Really just throwing this out there as another niche perspective. Hope it's useful in some way.
@philp Have you tried "type": "module"
? https://nodejs.org/api/esm.html#esm_package_json_type_field
But I agree that being able to use .mjs
is important when working with Node.js. Especially in projects that have a mix of JS script files (.js
), CommonJS files (.cjs
), and ES modules (.mjs
).
I've decided to write short comment in top of every .js
file to describe whether it's CommonJs or ES module, so for quick peeks I don't have to analyse syntax first.
It feels odd please don't judge me
@philp for you i have a extra solution put "type": "module" into your package.json and node will handle .js as .mjs maybe it helps you this also works with sub directorys you can put a package.json with that content into all dirs with .js files that should be .mjs
the current loader implamentation reads always package.json relativ to the imported file
@piotr-cz usage of top level import or export signals esm already really well
and about the .mjs .js extensions can any one in here tell me a reason why its a good idea to have 2 diffrent processed languages share the same extension ?

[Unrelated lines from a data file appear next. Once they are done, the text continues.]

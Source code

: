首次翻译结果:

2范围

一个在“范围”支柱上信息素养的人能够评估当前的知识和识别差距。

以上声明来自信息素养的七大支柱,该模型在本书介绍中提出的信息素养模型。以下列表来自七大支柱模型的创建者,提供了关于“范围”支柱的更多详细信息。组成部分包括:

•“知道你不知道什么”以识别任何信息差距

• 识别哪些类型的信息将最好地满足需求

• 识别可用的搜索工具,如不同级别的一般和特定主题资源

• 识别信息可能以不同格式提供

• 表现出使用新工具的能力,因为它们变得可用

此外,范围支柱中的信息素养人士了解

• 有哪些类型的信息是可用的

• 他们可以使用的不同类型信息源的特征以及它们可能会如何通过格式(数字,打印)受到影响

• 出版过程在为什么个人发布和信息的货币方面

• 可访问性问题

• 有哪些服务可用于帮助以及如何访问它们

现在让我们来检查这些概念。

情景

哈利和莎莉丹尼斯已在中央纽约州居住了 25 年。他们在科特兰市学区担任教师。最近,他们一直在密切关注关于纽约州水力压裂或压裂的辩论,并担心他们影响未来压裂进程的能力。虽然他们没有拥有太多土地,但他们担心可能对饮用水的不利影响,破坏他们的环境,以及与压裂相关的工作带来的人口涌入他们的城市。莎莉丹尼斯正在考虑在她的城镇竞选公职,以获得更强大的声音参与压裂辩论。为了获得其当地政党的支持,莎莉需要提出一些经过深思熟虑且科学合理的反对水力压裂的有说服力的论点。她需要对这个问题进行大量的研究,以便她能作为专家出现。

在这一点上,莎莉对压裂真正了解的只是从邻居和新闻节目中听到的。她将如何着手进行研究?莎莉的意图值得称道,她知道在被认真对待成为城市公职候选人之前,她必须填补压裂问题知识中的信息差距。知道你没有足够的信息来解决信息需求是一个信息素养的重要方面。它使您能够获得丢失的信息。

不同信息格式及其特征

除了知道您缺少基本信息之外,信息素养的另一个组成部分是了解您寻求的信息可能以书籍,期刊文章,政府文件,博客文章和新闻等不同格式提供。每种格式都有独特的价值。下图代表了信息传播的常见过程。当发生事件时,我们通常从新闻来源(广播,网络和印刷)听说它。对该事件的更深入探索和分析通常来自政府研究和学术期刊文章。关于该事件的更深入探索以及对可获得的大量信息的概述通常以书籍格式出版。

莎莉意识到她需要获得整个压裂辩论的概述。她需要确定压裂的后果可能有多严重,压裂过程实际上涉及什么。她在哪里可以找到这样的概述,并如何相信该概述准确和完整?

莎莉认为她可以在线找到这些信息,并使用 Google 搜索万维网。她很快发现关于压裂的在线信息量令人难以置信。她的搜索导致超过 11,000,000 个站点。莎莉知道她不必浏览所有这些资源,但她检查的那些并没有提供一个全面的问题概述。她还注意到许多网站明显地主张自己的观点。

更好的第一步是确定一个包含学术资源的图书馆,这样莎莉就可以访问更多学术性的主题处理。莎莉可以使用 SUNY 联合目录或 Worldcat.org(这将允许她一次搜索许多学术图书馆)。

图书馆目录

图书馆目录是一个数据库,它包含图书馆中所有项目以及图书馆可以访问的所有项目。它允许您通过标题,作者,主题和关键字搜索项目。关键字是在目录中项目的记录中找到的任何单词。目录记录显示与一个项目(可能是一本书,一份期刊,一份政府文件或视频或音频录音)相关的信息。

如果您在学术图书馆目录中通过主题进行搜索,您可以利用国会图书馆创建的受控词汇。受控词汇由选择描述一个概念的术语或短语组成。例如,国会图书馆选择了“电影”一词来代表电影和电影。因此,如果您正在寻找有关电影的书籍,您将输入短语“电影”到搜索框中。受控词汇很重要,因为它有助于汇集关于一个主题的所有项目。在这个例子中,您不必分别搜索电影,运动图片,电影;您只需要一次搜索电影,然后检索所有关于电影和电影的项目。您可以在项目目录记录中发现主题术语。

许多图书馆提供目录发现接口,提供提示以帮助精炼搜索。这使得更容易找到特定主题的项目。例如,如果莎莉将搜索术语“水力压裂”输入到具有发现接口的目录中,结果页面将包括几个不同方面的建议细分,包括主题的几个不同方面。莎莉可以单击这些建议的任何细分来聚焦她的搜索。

why is there a .ts ??? why did they not share the .js extension when that is such a great idea?
@frank-dspeed yes unless there is no import/ require in the file just export/ module.exports somewhere in the middle or at the bottom
@rauschma Yes, that type
config is something I've tried. Unfortunately, I've been unsuccessful in getting it to work when there are dependencies which implement CommonJS. It's frustrating, and I've kind of given up.
At the risk of appearing to be snarky: lots of chat here about the rights and wrongs of .mjs
since Oct `18, but it feels like nothing much will really happen any time soon. The use of transpilation has caused a few difficult knots in the soup of module standards. Would love to find time to contribute, but looking at 16+ month long "quickfix" PRs does not encourage me.
That sounds really sour, but I honestly want to find a way to contribute, rather than discuss the pros and cons of a (seemingly?) established standard.
@philp I think that with the adoption of esm in node, more and more people will find out about this problem and build pressure to have this issue resolved.
If you submit solution, you'll get support at least from most developers in this issue.
@piotr-cz i do at present a fork of typescript that emits and handels .mjs as js and it works for my usecase as my main goal is to fix typescript for vscode and use it only for typechecking of jsdoc typedef.
later goals are production of codemods to follow the development here and produce pure .mjs builds of typescript it self. that will get typedef via jsdoc and so be more fast fix and iter able.
Any updates on this issue?
@wxs77577 a update is not even planned i think they want to block transition for the vscode users that are using typescript + jsdoc comments for type interfaces checked with typescript because that will stop usage of the .ts extension.
i created an example of the current issue so it can be easier replicated.
I just want to ctrl-click on the filename in 'import from "./a.mjs"' and it's not working. Is this a embrace, extend, exterminate issue to bring people over to typescript?
I just want to ctrl-space on an identifier imported from a .mjs file and have intellisense to auto-complete...
Chrome DevTools just ran into this again. Acorn (https://github.com/acornjs/acorn) ships a acorn.mjs
distribution, but we can't import it in TS. I am not sure what option we have, other than to choose between Acorn or TS with regards to ES modules.
From @Sti2nd on October 7, 2018 16:17
import { timpaniSounds } from "./soundImport.mjs";
In the above example VS code will show all javascript files when writing "./", but not javascript module files. So I didn't see the above file in the list when trying to import it. Not sure if this is a bug or a feature request.